Wilco - New DVD, New Album, Some Thoughts



Looks to be a pretty big year for Wilco - the fathers of “dad rock” are slated to release the DVD documentary Ashes of American Flags on April 18, to be followed in June by a brand new studio album.

First of all, the DVD was filmed during their 2008 tour in support of Sky Blue Sky, and has just won “Best Cinematography” at the Big Sky Film Festival. It makes its Chicago premier on March 9. Though it can’t possibly match the dramatic story arcs of the band’s last documentary (I Am Trying To Break Your Heart), it is sure to be filled with great visuals, impassioned live performances, and revealing interviews with all band members, as evidenced by the trailer.

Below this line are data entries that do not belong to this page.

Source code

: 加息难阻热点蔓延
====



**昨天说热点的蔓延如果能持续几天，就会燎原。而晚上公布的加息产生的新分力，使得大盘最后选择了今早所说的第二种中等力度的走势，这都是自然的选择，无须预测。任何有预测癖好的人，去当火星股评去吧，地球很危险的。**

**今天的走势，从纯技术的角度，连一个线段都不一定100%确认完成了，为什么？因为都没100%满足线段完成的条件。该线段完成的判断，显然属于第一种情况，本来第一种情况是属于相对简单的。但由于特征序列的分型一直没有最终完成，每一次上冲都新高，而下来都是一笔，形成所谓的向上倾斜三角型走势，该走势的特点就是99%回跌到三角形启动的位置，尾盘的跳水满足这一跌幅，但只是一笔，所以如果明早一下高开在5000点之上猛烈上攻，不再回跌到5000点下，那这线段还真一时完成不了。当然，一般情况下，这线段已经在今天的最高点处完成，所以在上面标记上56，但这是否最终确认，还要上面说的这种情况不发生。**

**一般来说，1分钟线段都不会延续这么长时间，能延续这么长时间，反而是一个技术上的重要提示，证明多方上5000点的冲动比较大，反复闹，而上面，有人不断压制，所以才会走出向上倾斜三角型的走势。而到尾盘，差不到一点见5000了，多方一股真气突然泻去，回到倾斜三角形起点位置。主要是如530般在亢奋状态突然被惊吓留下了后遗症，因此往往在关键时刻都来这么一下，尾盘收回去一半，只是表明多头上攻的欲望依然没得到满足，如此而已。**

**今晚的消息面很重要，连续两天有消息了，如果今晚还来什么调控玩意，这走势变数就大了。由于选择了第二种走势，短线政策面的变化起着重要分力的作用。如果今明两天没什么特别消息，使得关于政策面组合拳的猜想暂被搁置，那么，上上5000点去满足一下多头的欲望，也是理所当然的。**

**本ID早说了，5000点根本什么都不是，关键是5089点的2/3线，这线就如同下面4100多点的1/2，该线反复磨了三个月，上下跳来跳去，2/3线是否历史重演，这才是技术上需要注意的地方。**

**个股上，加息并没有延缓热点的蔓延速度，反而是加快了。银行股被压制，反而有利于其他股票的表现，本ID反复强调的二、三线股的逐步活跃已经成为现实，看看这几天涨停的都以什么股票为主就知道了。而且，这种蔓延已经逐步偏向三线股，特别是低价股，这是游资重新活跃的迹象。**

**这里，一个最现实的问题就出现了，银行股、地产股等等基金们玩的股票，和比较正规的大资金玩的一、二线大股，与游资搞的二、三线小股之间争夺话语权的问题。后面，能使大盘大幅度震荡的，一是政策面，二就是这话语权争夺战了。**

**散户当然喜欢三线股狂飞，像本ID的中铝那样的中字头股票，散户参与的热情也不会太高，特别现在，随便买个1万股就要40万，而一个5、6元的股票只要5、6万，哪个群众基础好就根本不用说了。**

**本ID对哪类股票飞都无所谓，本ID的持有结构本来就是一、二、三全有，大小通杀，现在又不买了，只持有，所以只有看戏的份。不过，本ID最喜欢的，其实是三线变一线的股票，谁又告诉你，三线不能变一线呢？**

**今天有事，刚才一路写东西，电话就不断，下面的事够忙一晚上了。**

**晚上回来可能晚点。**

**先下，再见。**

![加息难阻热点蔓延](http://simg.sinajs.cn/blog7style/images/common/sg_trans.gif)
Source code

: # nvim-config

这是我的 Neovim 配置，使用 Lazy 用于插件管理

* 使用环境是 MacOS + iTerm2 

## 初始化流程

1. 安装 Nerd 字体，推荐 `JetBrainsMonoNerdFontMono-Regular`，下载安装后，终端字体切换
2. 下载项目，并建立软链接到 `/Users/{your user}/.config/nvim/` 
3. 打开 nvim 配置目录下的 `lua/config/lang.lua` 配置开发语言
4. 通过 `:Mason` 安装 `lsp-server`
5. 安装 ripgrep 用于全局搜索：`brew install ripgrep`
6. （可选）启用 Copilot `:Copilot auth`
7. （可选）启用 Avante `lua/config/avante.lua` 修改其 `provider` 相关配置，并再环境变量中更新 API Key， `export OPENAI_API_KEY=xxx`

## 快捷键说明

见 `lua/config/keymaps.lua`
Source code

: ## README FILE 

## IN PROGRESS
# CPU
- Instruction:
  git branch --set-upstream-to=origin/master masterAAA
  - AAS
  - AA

As far as the next album goes, Rolling Stone (the cutting edge magazine that just gave No Line On The Horizon 5 stars!) reported yesterday on the June release of an as-of-today untitled Wilco album. Basic tracks were recorded in January at the studio of Neil Finn during a trip to New Zealand (which also produced this video), and was overdubbed back at Wilco’s Chicago Loft studio. Word has it that the band is embracing the studio once again as a creative tool - meaning the album may be more Yankee Hotel Foxtrot than Sky Blue Sky. Though knowing Wilco, the new record will probably sound little like either of them. Songs confirmed for inclusion are "Wilco, The Song," "Deeper Down," "My Country Has Disappeared" and "Sunny Feeling."

I’ve been a fan of Wilco since the beginning, and they are without question among my favorite “all time” bands. That being said, I feel this new album has to jumpstart a new phase of artistic growth and adventurous music making to really solidify their place among this generation’s very best bands. By my count, they’ve made 3 classic records - Being There, Summerteeth, and Yankee Hotel Foxtrot - each of which followed a clear trajectory of improvement from the one before it. But with A Ghost Is Born and Sky Blue Sky there has been, IMHO, an evident decline over the past 6 or 7 years in studio quality - (read this post for my exact issues with AGIB). Wilco has been around for a long time now, since 1995, and don’t appear to be going anywhere soon - their current lineup has proven to be the most stable in their, er, troubled history. It would be a shame for Wilco, and more specifically Jeff Tweedy, to allow the band to drift into mediocrity after such a tremendous creative period (‘97-’02). I think a good comparison would be to R.E.M. - a band whose greatness is not in question due to their extended run of excellent-to-classic albums (Murmer through Automatic For The People, arguably even New Adventures In Hi-Fi), but who, since then, have released a string of lazy albums that just sound like a much lesser version of the old stuff.

Wilco are still a fantastic live act, no doubt, but the past 2 studio albums just haven’t lived up to what I've come to expect from this band. Sky Blue Sky, to me, sounds like an album made specifically for aging public radio listeners who wished those youngsters in Wilco weren’t so damn noisy. I used to think the “dad rock” moniker that I teased about to begin this post was unfair. Wilco has put out some pretty challenging and adventurous music well into their upper 30’s, but Sky Blue Sky was just too domesticated to distance the band from the tag. At this point as elder statesmen of indie-rock, do they still have it in them to really dare their audience to follow them along for the ride - as they have so successfully in the past? Remember what the alt-country purists thought about Summerteeth, or what Reprise thought of YHF? Can this new album do for them what In Rainbows did for Radiohead - make it clear that there's still music in them that is nearly as vital and engaging as their best work. I really hope they can.